Odile Ayral-Clause, Camille Claudel. Sa vie (nouvelle édition), Hazan, 2025, 360 p., 35 €.
Quand Maurice Denis rencontre Verlaine
Avec Sagesse (1880), Verlaine signe, pour reprendre sa préface, « son premier acte de foi public depuis un long silence littéraire : on n’y trouvera rien, il l’espère, de contraire à cette charité que l’auteur, désormais chrétien, doit aux pécheurs dont il a jadis et presque naguère pratiqué les haïssables mœurs ». La publication par Gallimard de ce recueil de poèmes aux accents mystiques, fac-similé de l’édition de 1911 éditée par le galeriste à l’avant-garde Ambroise Vollard, est l’occasion de redécouvrir ce bijou de poésie, richement illustré par Maurice Denis. À la marge comme au centre des pages, le dessin subtil du « Nabi aux belles icônes », gravé sur bois par Jacques Beltrand, répond librement à la plume suggestive et exaltée du Prince des poètes. En plus de restituer l’intensité graphique et littéraire d’un original prisé des collectionneurs, cette belle édition est complétée par une riche étude de l’historienne de l’art Clémence Gaboriau et du professeur de littérature Jean-Nicolas Illouz, détaillant la genèse d’une œuvre picturale ayant germé dès 1889 dans l’esprit d’un Maurice Denis à peine âgé de 19 ans, ressorti bouleversé par la lecture de ces poèmes de Verlaine. Formidable porte d’entrée à la fois concrète et théorique vers la conception du livre selon les Nabis, cet ouvrage paraît judicieusement à la faveur de l’exposition « Impressions nabies » à la BnF Richelieu, qui révèle l’importance de l’illustration dans l’art de l’estampe et du livre en particulier. R. B.-R.

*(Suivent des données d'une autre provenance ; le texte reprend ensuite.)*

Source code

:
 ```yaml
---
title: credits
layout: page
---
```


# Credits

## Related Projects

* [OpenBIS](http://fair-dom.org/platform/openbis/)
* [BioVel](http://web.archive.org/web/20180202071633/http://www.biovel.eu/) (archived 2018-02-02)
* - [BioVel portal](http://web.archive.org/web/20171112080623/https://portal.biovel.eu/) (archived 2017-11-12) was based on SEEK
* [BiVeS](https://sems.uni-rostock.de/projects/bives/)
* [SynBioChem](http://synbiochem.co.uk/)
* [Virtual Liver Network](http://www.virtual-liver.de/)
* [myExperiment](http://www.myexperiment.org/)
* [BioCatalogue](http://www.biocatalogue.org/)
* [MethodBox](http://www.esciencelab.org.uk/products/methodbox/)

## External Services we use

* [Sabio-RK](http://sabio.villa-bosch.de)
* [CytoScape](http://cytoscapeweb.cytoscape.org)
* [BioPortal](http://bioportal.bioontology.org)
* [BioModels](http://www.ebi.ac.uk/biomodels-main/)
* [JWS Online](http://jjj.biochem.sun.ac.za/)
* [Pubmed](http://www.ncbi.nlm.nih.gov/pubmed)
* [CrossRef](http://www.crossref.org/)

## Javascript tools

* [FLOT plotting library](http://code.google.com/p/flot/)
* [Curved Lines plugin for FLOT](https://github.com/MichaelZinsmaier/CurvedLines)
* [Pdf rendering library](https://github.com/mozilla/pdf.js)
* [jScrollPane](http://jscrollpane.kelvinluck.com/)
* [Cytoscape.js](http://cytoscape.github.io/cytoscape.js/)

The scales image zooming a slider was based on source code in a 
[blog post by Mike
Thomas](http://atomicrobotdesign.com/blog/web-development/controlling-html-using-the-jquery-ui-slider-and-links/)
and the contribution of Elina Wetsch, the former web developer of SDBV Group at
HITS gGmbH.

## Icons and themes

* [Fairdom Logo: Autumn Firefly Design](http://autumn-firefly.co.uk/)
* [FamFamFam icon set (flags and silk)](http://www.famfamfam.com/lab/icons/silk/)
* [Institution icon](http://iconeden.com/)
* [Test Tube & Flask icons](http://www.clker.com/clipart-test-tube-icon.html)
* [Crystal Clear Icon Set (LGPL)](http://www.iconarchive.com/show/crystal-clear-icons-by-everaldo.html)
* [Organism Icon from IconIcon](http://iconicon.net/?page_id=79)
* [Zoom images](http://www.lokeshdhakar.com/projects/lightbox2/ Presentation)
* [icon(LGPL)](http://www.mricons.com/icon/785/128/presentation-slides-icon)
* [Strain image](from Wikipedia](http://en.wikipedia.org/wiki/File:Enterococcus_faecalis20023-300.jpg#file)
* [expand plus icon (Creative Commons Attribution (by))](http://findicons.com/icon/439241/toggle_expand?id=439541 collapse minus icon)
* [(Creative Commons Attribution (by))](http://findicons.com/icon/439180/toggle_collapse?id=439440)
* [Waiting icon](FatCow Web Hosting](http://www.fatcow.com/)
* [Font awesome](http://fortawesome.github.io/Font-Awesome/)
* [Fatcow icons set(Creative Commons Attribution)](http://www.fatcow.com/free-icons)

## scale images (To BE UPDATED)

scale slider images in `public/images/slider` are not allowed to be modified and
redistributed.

Paul Verlaine et Maurice Denis, Sagesse, suivi de L’Invention du livre nabi, par Jean-Nicolas Illouz et Clémence Gaboriau, Gallimard, 2025, 176 p., 35 €.
Hans Hartung sur le divan
Un « grand patient » : au sens médical, c’est ainsi que le psychiatre et psychanalyste Yves Sarfati présente l’immense peintre Hans Hartung (1904-1989). À travers cet ouvrage ambitieux, tant par son volume (plus de 750 pages !) que par son propos pluridisciplinaire, c’est bien en disciple de Freud que l’auteur explore le psychisme du natif de Leipzig. Cinq parties thématiques, achroniques, se succèdent, comme autant de portes d’entrée vers l’univers personnel de Hartung : la dimension physiologique du geste du peintre, la dissection de ses écrits intimes, les stigmates durables de son corps meurtri et mutilé par la guerre, ainsi que des essais biographiques constituent l’essentiel de ce livre dense et très richement illustré ; schémas anatomiques, pages de carnets, photographies, mais surtout peintures et dessins forment une trame graphique faisant écho au texte. Un livre certes exigeant, mais qui ravira particulièrement les lecteurs passionnés par la vie héroïque et l’œuvre sensible du Franco-Allemand, grâce au large spectre des réflexions de l’auteur (scientifiques, esthétiques, pathologiques, psychologiques…) et sa fine compréhension de la psyché anfractueuse de Hartung. R. B.-R.

Yves Sarfati, De l’inconscient à l’abstraction. Le cas Hartung, Les Presses du Réel, 2025, 768 p., 42 €.